Abstract

Under growing concerns of their possible adverse effects on ecosystems, natural steroidal sex hormones, originating from liquid swine manure, have been detected at trace concentrations in a number of natural environments. Various studies have highlighted biochar’s potential in adsorbing such hormones, given its structural and physiochemical properties. The remaining hormone adsorption capacity of a 1% slow pyrolysis biochar topsoil amendment was tested after one year of its application to a sandy soil, housed in outdoor lysimeters irrigated with simulated rainfall. The fate and transport of estrogens, over a 46-day period following the incorporation of liquid swine manure (4 g N/L @ 16 L/m2) into the topsoil, was monitored in biochar-amended and non-amended lysimeters.
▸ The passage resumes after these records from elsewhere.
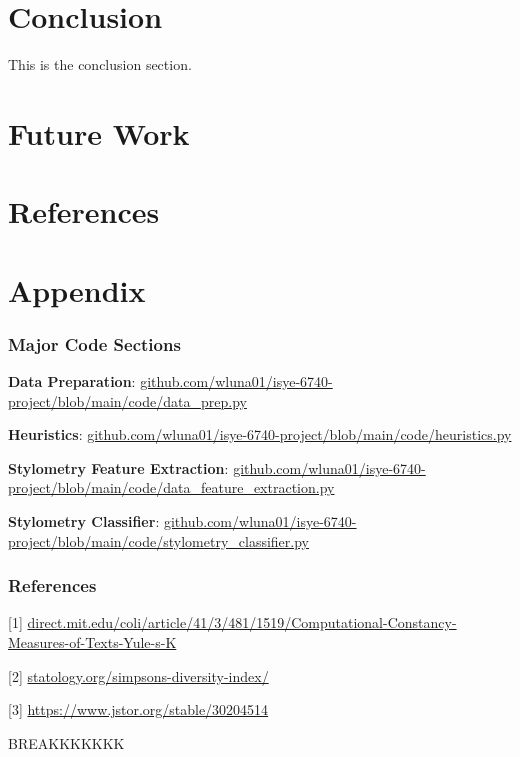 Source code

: \documentclass{article}
\begin{document}
\begin{titlepage}
\section{Conclusion}
This is the conclusion section.

\section{Future Work}

\section{References}

\section{Appendix}
\subsubsection{Major Code Sections}
\textbf{Data Preparation}: \url{github.com/wluna01/isye-6740-project/blob/main/code/data_prep.py}

\textbf{Heuristics}: \url{github.com/wluna01/isye-6740-project/blob/main/code/heuristics.py}

\textbf{Stylometry Feature Extraction}: \url{github.com/wluna01/isye-6740-project/blob/main/code/data_feature_extraction.py}

\textbf{Stylometry Classifier}: \url{github.com/wluna01/isye-6740-project/blob/main/code/stylometry_classifier.py}

\subsubsection{References}
[1] \url{direct.mit.edu/coli/article/41/3/481/1519/Computational-Constancy-Measures-of-Texts-Yule-s-K}

[2] \url{statology.org/simpsons-diversity-index/}

[3] \url{https://www.jstor.org/stable/30204514}

BREAKKKKKKK





\end{titlepage}
\end{document}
While in the first year of biochar application, a significant spatial-temporal stratification of steroidal sex hormones had been observed in the biochar-amended soil (vs. non-amended soil), in the second year biochar absorbed hormones to a considerably lesser degree. Concurring with the findings of laboratory batch adsorption experiments on fresh and used biochar, the present study showed that 1% slow pyrolysis biochar`s capacity to absorb sex hormones (estrogens) released from liquid swine manure in sandy soil decreases during second year. This is presumably the freezing and thawing weather conditions of experimental site that resulted in biochar surface degradation leading to the release of soluble organic carbon, thereby facilitating a heightened mobility of hormones and their resultant leaching to lower depths in the soil profile.